■ **Task objective**
Filter the entries, keeping every line with the word "changeTheNumber".

[Input data Boundary: Start]

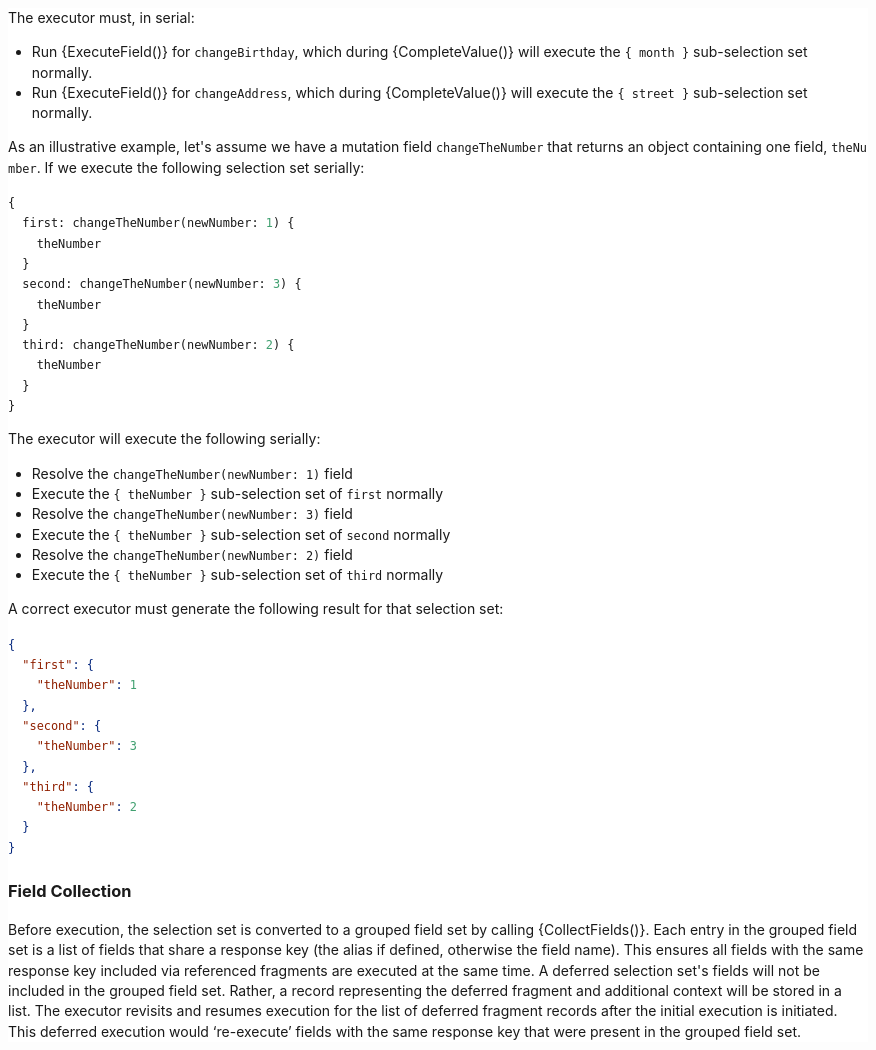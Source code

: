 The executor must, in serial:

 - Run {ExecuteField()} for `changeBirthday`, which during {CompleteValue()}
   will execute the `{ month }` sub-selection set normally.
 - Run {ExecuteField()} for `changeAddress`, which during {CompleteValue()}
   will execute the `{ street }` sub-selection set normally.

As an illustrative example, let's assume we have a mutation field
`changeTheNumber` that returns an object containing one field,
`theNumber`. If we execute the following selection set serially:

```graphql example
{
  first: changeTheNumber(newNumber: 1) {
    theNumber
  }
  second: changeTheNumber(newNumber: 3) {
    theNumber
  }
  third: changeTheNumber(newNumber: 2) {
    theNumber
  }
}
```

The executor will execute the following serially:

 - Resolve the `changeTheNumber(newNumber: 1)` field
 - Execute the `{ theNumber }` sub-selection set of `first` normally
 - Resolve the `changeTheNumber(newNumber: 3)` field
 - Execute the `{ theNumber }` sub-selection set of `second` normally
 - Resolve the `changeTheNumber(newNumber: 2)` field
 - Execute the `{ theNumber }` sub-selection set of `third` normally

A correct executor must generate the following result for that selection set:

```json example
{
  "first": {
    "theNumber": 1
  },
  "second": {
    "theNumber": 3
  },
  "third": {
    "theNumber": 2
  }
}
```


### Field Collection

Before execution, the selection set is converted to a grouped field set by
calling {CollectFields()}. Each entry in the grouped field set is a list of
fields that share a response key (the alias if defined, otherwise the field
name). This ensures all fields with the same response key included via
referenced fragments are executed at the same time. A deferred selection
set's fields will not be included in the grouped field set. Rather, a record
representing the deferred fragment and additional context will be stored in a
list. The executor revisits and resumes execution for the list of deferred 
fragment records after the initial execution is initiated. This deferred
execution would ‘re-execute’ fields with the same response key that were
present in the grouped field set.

[Input data Boundary: End]
[Input data Boundary: Start]

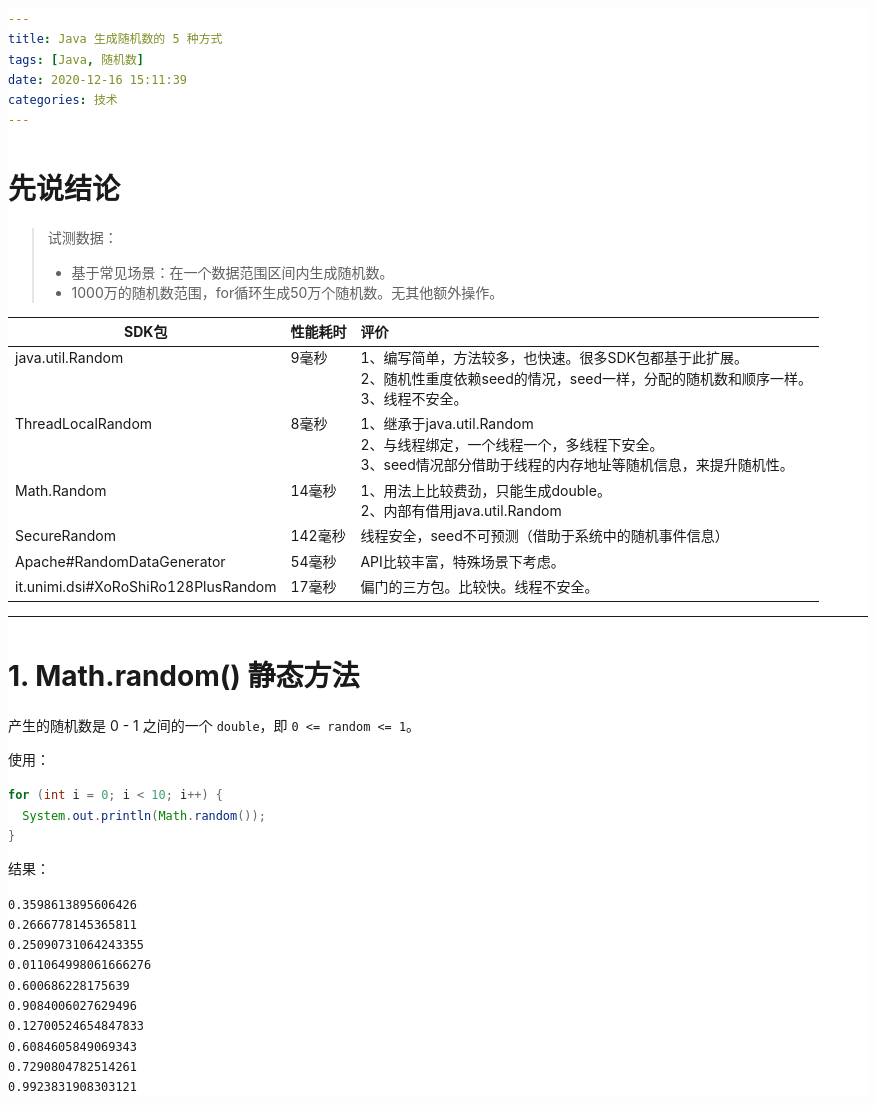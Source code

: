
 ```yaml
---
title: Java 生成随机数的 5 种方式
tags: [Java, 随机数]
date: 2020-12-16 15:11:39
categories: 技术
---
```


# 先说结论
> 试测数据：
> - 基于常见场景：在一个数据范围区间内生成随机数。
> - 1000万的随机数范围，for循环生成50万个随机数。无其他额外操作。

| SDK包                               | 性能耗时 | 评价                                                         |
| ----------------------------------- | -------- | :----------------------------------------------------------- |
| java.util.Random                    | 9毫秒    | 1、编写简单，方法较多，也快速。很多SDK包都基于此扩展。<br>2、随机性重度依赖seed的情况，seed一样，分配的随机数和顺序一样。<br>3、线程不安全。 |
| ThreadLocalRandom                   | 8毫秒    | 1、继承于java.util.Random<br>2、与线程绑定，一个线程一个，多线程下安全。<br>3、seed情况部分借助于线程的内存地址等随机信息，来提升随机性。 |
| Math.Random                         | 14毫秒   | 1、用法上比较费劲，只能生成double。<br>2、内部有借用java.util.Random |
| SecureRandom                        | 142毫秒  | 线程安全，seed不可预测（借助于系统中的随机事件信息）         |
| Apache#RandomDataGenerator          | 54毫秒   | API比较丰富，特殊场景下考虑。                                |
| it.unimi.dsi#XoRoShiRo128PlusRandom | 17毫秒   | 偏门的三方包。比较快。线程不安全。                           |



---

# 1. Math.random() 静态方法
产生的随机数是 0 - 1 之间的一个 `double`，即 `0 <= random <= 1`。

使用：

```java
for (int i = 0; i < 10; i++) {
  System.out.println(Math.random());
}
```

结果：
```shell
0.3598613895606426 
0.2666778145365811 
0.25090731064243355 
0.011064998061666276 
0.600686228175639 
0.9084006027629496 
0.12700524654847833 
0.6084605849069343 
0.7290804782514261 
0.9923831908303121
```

[Input data Boundary: End]

■ **Written answer**
`changeTheNumber` that returns an object containing one field,
  first: changeTheNumber(newNumber: 1) {
  second: changeTheNumber(newNumber: 3) {
  third: changeTheNumber(newNumber: 2) {
 - Resolve the `changeTheNumber(newNumber: 1)` field
 - Resolve the `changeTheNumber(newNumber: 3)` field
 - Resolve the `changeTheNumber(newNumber: 2)` field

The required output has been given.